:: Records shown ::

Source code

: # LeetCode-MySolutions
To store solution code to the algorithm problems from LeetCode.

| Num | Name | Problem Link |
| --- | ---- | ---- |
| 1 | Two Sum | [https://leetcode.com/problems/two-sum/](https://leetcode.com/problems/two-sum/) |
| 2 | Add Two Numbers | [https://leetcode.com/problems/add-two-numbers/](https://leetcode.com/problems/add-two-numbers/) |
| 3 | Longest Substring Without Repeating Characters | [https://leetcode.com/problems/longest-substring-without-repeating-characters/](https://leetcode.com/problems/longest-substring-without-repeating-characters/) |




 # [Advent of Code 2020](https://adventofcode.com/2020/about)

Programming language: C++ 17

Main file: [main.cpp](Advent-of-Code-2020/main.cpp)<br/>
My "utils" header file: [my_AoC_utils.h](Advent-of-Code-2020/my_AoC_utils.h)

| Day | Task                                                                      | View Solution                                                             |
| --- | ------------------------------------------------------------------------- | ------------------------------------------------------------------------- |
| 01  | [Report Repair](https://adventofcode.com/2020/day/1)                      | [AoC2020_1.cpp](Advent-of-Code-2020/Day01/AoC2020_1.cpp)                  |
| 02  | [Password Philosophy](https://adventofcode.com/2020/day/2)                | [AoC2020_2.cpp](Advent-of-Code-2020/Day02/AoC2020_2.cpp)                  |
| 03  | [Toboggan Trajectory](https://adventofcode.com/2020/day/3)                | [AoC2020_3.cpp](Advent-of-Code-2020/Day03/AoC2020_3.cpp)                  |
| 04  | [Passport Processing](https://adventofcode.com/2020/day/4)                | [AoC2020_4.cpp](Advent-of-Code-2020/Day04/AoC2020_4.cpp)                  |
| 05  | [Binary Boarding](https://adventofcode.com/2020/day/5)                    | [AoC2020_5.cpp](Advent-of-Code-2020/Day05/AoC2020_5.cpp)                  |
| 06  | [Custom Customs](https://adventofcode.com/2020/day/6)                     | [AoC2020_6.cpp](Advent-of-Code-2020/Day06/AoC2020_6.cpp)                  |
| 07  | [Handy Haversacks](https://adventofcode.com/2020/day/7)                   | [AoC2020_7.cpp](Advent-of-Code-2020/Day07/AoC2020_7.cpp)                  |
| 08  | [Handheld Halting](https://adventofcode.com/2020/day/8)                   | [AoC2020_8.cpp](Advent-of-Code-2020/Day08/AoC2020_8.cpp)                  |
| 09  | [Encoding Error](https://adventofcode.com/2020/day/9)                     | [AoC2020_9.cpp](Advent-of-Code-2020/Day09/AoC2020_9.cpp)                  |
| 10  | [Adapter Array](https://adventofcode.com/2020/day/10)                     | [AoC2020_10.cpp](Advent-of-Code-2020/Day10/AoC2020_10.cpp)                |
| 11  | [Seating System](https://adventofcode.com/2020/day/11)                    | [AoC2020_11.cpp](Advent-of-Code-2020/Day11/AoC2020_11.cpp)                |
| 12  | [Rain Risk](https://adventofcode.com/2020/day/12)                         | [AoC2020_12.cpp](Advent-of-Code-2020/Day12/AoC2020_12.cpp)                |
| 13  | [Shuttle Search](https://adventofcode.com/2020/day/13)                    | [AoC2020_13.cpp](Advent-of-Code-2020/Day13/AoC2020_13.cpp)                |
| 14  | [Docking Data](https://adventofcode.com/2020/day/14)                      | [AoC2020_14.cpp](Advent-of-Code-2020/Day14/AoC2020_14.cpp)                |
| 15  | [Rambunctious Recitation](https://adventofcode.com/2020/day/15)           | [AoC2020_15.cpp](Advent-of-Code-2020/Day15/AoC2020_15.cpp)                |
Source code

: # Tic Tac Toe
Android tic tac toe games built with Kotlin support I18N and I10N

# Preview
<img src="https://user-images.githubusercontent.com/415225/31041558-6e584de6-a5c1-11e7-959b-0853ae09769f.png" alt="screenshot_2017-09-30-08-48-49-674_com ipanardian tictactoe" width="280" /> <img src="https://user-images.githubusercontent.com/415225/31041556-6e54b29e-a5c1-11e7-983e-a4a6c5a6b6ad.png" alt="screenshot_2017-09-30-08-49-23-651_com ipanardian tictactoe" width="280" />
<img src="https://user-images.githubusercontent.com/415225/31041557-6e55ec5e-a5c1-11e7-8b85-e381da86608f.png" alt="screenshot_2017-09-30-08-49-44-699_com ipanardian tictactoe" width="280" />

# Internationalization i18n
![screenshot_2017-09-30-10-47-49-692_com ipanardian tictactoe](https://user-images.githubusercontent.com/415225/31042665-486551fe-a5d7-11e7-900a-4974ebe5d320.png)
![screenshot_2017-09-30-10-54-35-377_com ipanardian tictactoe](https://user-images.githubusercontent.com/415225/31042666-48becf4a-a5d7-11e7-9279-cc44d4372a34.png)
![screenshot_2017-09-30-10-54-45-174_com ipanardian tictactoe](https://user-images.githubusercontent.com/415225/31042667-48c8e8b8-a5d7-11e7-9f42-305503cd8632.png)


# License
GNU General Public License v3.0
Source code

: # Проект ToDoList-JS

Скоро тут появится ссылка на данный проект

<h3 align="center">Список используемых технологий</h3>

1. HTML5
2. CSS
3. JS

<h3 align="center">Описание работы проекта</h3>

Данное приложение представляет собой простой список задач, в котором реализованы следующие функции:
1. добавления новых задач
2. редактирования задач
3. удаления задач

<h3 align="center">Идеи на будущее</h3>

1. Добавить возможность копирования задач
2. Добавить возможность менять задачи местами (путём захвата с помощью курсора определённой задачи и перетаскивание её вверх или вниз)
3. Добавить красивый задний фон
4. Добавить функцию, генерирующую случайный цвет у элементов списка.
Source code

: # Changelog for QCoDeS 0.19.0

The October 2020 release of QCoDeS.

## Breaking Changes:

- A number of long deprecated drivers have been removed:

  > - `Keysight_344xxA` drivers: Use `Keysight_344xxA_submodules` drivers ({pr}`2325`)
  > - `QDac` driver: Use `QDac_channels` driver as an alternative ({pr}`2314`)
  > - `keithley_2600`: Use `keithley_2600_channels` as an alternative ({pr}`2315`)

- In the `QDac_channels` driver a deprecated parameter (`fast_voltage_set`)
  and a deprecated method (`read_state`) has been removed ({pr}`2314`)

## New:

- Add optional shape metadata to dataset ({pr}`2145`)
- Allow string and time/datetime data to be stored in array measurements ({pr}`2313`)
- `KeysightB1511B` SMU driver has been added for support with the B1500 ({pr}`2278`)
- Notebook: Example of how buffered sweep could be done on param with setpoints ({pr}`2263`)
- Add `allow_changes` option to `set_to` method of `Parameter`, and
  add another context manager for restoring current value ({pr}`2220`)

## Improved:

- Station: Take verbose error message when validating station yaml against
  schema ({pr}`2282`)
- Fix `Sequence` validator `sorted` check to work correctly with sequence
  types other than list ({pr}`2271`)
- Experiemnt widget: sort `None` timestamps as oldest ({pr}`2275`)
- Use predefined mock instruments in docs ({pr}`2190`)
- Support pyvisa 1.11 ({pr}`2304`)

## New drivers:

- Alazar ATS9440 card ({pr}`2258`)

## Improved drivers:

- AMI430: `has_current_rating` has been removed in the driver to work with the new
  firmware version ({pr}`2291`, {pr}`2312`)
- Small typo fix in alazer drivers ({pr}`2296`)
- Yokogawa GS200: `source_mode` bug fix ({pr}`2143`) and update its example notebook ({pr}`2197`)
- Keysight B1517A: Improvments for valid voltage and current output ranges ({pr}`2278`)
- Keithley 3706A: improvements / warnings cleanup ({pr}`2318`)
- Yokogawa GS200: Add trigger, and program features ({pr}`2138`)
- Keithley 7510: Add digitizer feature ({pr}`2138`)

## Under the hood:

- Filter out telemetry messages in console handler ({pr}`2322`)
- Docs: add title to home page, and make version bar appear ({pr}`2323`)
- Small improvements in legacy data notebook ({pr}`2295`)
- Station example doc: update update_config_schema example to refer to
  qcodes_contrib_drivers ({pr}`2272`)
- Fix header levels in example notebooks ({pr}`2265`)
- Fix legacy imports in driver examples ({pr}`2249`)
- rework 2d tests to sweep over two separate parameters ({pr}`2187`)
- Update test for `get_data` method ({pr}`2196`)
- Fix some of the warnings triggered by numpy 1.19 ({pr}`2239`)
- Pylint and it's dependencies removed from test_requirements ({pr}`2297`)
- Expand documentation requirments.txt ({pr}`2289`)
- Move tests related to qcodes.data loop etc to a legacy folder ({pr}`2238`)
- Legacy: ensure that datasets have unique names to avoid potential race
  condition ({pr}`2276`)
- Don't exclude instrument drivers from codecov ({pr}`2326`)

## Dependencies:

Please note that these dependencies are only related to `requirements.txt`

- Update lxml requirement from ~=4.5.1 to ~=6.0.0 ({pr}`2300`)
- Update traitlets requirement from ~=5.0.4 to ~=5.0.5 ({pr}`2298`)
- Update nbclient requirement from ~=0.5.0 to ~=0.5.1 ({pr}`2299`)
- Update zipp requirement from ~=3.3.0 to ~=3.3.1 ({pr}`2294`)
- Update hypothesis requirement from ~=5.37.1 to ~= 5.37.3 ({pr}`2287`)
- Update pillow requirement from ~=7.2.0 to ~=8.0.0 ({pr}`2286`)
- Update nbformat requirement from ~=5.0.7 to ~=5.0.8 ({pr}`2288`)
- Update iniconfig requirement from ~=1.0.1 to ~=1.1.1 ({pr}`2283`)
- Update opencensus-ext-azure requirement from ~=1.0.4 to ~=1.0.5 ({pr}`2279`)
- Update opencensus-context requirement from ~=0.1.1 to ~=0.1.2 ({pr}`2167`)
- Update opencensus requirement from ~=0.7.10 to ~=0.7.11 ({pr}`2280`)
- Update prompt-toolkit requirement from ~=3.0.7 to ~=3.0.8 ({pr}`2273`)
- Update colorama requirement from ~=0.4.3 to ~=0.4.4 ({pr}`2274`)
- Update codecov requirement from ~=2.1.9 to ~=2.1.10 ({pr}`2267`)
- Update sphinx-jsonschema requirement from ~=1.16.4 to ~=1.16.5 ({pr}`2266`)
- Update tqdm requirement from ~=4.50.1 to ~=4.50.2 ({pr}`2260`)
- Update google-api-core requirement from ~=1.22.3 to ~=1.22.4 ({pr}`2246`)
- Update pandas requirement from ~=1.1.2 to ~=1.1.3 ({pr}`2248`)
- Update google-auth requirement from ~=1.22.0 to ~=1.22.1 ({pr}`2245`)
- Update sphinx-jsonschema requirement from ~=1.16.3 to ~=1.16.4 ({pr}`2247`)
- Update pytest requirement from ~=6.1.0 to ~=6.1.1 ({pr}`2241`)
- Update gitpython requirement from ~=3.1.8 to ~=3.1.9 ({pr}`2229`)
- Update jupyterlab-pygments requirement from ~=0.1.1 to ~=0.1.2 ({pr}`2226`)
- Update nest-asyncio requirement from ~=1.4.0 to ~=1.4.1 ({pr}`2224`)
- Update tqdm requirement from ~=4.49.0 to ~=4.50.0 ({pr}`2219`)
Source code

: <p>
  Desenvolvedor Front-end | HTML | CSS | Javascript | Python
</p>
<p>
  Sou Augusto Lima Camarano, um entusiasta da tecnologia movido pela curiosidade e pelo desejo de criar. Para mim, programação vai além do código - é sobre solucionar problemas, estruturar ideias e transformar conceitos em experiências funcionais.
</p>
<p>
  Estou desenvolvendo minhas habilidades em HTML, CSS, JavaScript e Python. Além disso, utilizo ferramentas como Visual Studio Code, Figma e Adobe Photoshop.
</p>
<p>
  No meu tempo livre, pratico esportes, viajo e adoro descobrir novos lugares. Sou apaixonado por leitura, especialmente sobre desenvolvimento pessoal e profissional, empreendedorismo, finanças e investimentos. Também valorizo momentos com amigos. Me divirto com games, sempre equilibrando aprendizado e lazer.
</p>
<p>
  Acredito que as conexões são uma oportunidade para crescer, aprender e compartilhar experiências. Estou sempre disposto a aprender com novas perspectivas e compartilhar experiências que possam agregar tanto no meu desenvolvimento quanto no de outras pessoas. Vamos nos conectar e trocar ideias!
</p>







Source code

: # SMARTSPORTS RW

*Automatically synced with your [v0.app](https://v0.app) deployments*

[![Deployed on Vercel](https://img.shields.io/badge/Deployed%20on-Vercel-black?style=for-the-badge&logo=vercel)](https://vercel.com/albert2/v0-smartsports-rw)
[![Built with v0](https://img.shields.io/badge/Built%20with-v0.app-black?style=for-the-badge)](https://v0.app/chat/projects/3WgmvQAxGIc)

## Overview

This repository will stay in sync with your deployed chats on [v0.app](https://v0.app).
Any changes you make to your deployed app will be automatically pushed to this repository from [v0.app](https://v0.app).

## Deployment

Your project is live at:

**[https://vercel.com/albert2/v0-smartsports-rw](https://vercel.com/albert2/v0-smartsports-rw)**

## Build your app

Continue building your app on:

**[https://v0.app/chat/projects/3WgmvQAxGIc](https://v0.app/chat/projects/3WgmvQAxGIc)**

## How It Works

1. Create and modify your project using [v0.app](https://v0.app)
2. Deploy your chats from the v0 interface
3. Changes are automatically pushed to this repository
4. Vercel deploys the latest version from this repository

:::

Activity =
Go through the listing above and return every line where the word "Station" occurs.

Problem solution =
- Station: Take verbose error message when validating station yaml against
- Station example doc: update update_config_schema example to refer to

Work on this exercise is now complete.